Founded by Jesse Pearlman Karlsberg. The Quartet is Greg Mulkern, treble; Allison Schofield, alto; Aldo Ceresa, tenor; Jesse Pearlman Karlsberg, bass.
Visit the Tune our Lips to Sing Quartet web site for documentation of the Quartet's singing tours for Conflux.
Tune our Lips to Sing Quartet is an ensemble of Sacred Harp singers. The quartet followed an undetermined route around the city singing songs from the Sacred Harp on pages corresponding with the numbers that members of the quartet see as they walk.
Sacred Harp music is a form of participatory unaccompanied group singing dating back to the mid-1800s that is presently experiencing a revival across the United States. New York City features four active singing groups, including one in Brooklyn.

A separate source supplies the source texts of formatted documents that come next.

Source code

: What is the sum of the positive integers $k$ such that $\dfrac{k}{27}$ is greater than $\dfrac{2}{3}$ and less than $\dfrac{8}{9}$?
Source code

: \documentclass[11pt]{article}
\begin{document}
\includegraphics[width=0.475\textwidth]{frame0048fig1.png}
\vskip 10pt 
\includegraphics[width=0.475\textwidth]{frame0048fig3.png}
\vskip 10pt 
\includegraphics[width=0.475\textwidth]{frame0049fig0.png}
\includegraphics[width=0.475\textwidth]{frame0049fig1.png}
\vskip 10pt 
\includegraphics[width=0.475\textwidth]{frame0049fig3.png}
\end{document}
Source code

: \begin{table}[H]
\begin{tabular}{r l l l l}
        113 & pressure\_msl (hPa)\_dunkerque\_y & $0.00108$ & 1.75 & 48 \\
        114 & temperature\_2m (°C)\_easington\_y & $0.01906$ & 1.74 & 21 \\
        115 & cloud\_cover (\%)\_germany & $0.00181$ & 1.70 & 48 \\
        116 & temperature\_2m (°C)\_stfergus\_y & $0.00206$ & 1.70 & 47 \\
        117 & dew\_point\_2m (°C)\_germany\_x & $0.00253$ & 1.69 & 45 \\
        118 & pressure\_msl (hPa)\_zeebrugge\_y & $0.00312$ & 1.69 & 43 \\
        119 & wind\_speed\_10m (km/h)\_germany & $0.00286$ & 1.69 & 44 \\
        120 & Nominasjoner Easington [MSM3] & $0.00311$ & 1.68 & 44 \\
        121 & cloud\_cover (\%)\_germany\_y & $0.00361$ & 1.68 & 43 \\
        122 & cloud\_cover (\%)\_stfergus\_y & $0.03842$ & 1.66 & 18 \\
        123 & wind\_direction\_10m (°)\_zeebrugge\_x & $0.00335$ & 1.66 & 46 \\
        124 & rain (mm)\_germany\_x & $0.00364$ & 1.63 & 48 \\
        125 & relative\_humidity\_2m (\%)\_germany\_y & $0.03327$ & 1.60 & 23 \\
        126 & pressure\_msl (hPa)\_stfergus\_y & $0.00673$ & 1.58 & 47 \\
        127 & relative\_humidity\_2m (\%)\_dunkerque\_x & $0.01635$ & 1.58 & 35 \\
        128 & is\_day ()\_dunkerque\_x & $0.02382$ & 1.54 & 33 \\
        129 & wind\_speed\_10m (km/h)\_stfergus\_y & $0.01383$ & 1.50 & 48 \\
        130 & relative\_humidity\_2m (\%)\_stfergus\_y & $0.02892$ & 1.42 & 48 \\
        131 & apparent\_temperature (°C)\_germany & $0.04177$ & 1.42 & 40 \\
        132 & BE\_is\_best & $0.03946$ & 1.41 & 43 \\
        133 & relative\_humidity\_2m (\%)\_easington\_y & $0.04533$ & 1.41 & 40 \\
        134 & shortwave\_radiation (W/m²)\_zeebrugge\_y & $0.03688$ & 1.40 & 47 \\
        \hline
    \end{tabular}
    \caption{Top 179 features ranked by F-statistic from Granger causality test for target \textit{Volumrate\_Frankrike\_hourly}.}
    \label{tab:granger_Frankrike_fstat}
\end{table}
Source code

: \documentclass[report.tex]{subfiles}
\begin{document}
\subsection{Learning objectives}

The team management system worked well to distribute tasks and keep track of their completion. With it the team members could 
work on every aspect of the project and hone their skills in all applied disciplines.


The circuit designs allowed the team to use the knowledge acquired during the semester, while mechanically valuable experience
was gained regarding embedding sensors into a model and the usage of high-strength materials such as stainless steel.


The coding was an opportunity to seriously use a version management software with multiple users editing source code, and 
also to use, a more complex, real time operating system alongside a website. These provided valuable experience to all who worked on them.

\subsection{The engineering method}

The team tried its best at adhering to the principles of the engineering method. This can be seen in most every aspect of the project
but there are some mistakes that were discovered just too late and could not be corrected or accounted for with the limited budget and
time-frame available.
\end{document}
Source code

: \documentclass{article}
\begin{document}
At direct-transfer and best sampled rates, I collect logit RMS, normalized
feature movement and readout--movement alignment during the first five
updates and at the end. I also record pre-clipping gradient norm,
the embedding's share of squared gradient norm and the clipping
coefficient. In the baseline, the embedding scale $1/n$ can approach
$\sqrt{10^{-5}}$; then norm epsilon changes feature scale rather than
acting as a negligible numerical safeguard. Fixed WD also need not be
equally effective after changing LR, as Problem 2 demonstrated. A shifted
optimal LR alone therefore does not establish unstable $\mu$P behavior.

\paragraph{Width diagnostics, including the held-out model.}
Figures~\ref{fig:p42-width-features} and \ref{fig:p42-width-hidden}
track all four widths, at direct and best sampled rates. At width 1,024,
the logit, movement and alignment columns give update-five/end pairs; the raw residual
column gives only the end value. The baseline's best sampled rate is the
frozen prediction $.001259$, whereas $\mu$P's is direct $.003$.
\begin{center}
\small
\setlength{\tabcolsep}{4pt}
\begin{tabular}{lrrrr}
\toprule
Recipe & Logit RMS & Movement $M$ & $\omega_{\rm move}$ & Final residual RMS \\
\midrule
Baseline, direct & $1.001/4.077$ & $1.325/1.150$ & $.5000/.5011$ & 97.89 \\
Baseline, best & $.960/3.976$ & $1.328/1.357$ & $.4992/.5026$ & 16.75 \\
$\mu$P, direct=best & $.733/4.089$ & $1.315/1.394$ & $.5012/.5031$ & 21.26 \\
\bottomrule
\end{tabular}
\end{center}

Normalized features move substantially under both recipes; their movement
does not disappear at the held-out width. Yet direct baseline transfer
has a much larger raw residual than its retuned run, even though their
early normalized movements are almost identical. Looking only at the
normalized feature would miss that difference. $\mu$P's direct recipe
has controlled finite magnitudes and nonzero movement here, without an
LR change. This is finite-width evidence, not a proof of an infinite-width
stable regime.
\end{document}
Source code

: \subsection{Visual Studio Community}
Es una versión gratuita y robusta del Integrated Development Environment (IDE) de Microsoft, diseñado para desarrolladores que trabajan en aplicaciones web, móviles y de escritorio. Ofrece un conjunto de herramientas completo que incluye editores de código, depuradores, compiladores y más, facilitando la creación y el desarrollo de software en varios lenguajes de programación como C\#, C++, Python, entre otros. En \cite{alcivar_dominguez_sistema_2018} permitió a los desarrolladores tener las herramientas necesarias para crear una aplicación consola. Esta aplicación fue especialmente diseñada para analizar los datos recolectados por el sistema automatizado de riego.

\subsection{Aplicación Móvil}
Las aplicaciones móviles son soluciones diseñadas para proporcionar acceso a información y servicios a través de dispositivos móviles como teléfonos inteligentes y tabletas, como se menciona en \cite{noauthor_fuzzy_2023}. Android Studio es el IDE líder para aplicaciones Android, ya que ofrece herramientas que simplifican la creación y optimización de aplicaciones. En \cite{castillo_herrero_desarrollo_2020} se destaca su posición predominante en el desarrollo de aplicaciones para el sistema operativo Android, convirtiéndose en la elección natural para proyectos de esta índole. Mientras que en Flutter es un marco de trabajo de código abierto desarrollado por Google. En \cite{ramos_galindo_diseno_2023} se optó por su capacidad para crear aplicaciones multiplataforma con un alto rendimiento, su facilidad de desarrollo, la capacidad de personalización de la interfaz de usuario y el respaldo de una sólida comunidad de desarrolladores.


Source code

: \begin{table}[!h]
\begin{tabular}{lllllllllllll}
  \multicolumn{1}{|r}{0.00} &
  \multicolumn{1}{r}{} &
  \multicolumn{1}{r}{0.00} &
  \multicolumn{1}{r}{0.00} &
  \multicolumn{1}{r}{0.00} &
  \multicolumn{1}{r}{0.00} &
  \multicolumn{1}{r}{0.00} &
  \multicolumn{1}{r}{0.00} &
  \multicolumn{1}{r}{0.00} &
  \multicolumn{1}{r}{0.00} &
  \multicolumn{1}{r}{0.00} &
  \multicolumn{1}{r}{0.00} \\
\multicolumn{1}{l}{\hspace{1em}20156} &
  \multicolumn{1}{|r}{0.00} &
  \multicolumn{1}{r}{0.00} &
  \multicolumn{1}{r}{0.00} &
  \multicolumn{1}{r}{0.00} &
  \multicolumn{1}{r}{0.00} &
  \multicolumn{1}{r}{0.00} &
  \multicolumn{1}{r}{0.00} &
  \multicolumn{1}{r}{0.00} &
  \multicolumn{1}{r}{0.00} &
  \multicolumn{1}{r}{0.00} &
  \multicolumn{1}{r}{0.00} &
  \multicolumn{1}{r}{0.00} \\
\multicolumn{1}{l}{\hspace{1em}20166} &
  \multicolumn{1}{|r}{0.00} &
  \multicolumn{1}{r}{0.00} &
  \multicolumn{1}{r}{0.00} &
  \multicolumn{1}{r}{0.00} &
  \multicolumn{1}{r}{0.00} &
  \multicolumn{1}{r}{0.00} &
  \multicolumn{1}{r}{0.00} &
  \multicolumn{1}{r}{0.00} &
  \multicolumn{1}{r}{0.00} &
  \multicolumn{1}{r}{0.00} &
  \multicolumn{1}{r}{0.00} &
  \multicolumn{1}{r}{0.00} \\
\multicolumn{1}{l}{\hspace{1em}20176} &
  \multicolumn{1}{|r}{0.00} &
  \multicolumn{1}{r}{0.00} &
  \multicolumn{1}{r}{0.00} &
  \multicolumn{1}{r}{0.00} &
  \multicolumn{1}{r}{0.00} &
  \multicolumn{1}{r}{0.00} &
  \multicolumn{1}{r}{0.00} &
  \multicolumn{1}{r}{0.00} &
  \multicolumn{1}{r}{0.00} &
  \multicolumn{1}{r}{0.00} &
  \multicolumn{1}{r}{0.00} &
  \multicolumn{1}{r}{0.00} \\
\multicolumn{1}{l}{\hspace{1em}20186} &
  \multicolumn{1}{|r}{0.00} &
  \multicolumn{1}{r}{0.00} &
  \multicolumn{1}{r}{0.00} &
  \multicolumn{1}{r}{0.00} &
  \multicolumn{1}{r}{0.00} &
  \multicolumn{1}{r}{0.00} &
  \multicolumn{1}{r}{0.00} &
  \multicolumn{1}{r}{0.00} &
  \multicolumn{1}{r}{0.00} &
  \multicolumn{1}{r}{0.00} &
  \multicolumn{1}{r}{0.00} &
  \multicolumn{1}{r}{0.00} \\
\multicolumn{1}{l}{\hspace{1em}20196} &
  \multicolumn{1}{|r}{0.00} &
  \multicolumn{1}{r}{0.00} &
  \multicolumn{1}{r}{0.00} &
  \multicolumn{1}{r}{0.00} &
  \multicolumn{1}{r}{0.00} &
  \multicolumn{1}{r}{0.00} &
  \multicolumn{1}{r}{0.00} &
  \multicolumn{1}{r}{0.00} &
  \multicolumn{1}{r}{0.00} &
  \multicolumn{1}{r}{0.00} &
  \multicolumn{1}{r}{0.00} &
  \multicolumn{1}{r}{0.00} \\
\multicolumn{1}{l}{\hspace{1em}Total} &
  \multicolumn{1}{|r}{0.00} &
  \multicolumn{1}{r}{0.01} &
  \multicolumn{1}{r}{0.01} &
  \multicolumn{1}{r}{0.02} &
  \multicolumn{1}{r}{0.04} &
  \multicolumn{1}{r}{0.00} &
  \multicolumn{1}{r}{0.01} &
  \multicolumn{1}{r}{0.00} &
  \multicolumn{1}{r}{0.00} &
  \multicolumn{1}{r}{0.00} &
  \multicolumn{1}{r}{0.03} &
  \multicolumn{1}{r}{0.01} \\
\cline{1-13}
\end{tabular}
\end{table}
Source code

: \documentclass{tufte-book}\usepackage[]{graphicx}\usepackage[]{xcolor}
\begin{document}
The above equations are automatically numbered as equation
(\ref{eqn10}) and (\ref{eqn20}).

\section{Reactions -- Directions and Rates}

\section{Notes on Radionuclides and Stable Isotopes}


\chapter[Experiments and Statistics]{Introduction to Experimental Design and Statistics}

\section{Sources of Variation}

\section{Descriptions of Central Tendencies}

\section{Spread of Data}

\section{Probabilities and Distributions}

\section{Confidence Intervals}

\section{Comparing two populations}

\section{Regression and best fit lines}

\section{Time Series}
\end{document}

The music features raw harmony, driving rhythms, and full-throated, full-volume, enthusiastic singing. At its core is the Sacred Harp, a tunebook first published in Georgia in 1844.
At a Sacred Harp singing, participants sit facing inward in a hollow square formation and take turns selecting songs, announcing their choice by calling out a page number from the Sacred Harp. Many singers remember songs by their page number. Over time, these songs again become a part of the landscape. Highway markers, gas prices, and street numbers recall a melody, a text, and a whole host of occasions on which the song was sung.
The Tune our Lips to Sing Quartet renders these hidden associations audible for a general public. At Conflux, the quartet walked around Brooklyn, pausing whenever a street number, license plate, or other number triggered a singer's memory of a song, to sing that song from the Sacred Harp.